Y Kilic et al. Clin Radiol. 2022 Feb.

Abstract

Aim: To evaluate the safety and efficacy of percutaneous biliary stone clearance in a single hepatopancreaticobiliary (HPB) centre.

Materials and methods: All patients who underwent percutaneous biliary stone clearance between 2010 and 2020 at a HPB centre were identified from the radiology information system. Their demographic data, presentation, previous surgery, number/size of biliary calculi, success and complications were collected from patient records. Unpaired student's t-test was used to compare numerical variables and the Chi-square test was used to compare categorical data.

Results: Sixty-eight patients aged between 58.5-91.1 years underwent the procedure, and 42.6% (29/68) had the procedure due to surgically altered anatomy precluding endoscopic retrograde cholangiopancreatography (ERCP). The most common presentation was cholangitis (62%).

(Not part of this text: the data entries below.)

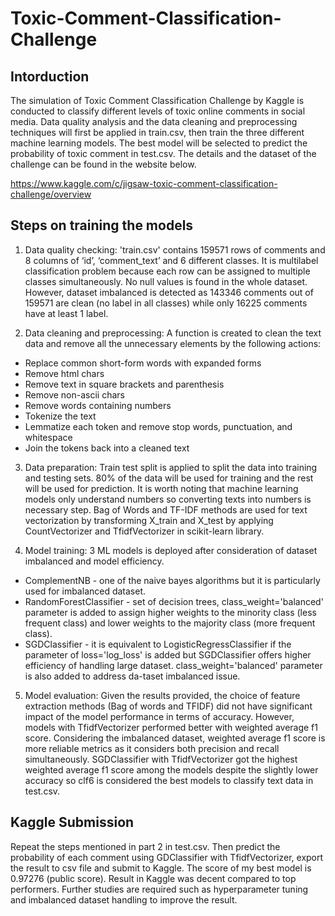 # Toxic-Comment-Classification-Challenge

## Intorduction

The simulation of Toxic Comment Classification Challenge by Kaggle is conducted to classify different levels of toxic online comments in social media. Data quality analysis and the data cleaning and preprocessing techniques will first be applied in train.csv, then train the three different machine learning models. The best model will be selected to predict the probability of toxic comment in test.csv. The details and the dataset of the challenge can be found in the website below.

https://www.kaggle.com/c/jigsaw-toxic-comment-classification-challenge/overview

## Steps on training the models

1.  Data quality checking: 'train.csv' contains 159571 rows of comments and 8 columns of ‘id’, ‘comment_text’ and 6 different classes. It is multilabel classification problem because each row can be assigned to multiple classes simultaneously. No null values is found in the whole dataset. However, dataset imbalanced is detected as 143346 comments out of 159571 are clean (no label in all classes) while only 16225 comments have at least 1 label.
   
2.  Data cleaning and preprocessing: A function is created to clean the text data and remove all the unnecessary elements by the following actions:
   - Replace common short-form words with expanded forms
   - Remove html chars
   - Remove text in square brackets and parenthesis
   - Remove non-ascii chars
   - Remove words containing numbers
   - Tokenize the text
   - Lemmatize each token and remove stop words, punctuation, and whitespace
   - Join the tokens back into a cleaned text

3.  Data preparation: Train test split is applied to split the data into training and testing sets. 80% of the data will be used for training and the rest will be used for prediction. It is worth noting that machine learning models only understand numbers so converting texts into numbers is necessary step. Bag of Words and TF-IDF methods are used for text vectorization by transforming X_train and X_test by applying CountVectorizer and TfidfVectorizer in scikit-learn library.

4.  Model training: 3 ML models is deployed after consideration of dataset imbalanced and model efficiency.

   - ComplementNB - one of the naive bayes algorithms but it is particularly used for imbalanced dataset.
   - RandomForestClassifier - set of decision trees, class_weight='balanced' parameter is added to assign higher weights to the minority class (less frequent class) and lower weights to the majority class (more frequent class). 
   - SGDClassifier - it is equivalent to LogisticRegressClassifier if the parameter of loss='log_loss' is added but SGDClassifier offers higher efficiency of handling large dataset. class_weight='balanced' parameter is also added to address da-taset imbalanced issue.

5.  Model evaluation: Given the results provided, the choice of feature extraction methods (Bag of words and TFIDF) did not have significant impact of the model performance in terms of accuracy. However, models with TfidfVectorizer performed better with weighted average f1 score. Considering the imbalanced dataset, weighted average f1 score is more reliable metrics as it considers both precision and recall simultaneously. SGDClassifier with TfidfVectorizer got the highest weighted average f1 score among the models despite the slightly lower accuracy so clf6 is considered the best models to classify text data in test.csv.

## Kaggle Submission

Repeat the steps mentioned in part 2 in test.csv. Then predict the probability of each comment using GDClassifier with TfidfVectorizer, export the result to csv file and submit to Kaggle. The score of my best model is 0.97276 (public score). Result in Kaggle was decent compared to top performers. Further studies are required such as hyperparameter tuning and imbalanced dataset handling to improve the result.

The success rate of percutaneous stone clearance was 92.7%. The average number of calculi was two (range 1-12). Of the patients included, 4.4% developed pancreatitis, 4.4% developed cholangitis, and 1.5% had hepatic artery branch pseudoaneurysm successfully treated with transarterial embolisation. There was no significant difference in success or complication rates between the different access sites (right lobe, left lobe, roux-loop, T-tube, p=0.7767).

Conclusion: Percutaneous biliary stone clearance is safe and effective and will continue to play an important role where ERCP fails or is impossible due surgically altered anatomy.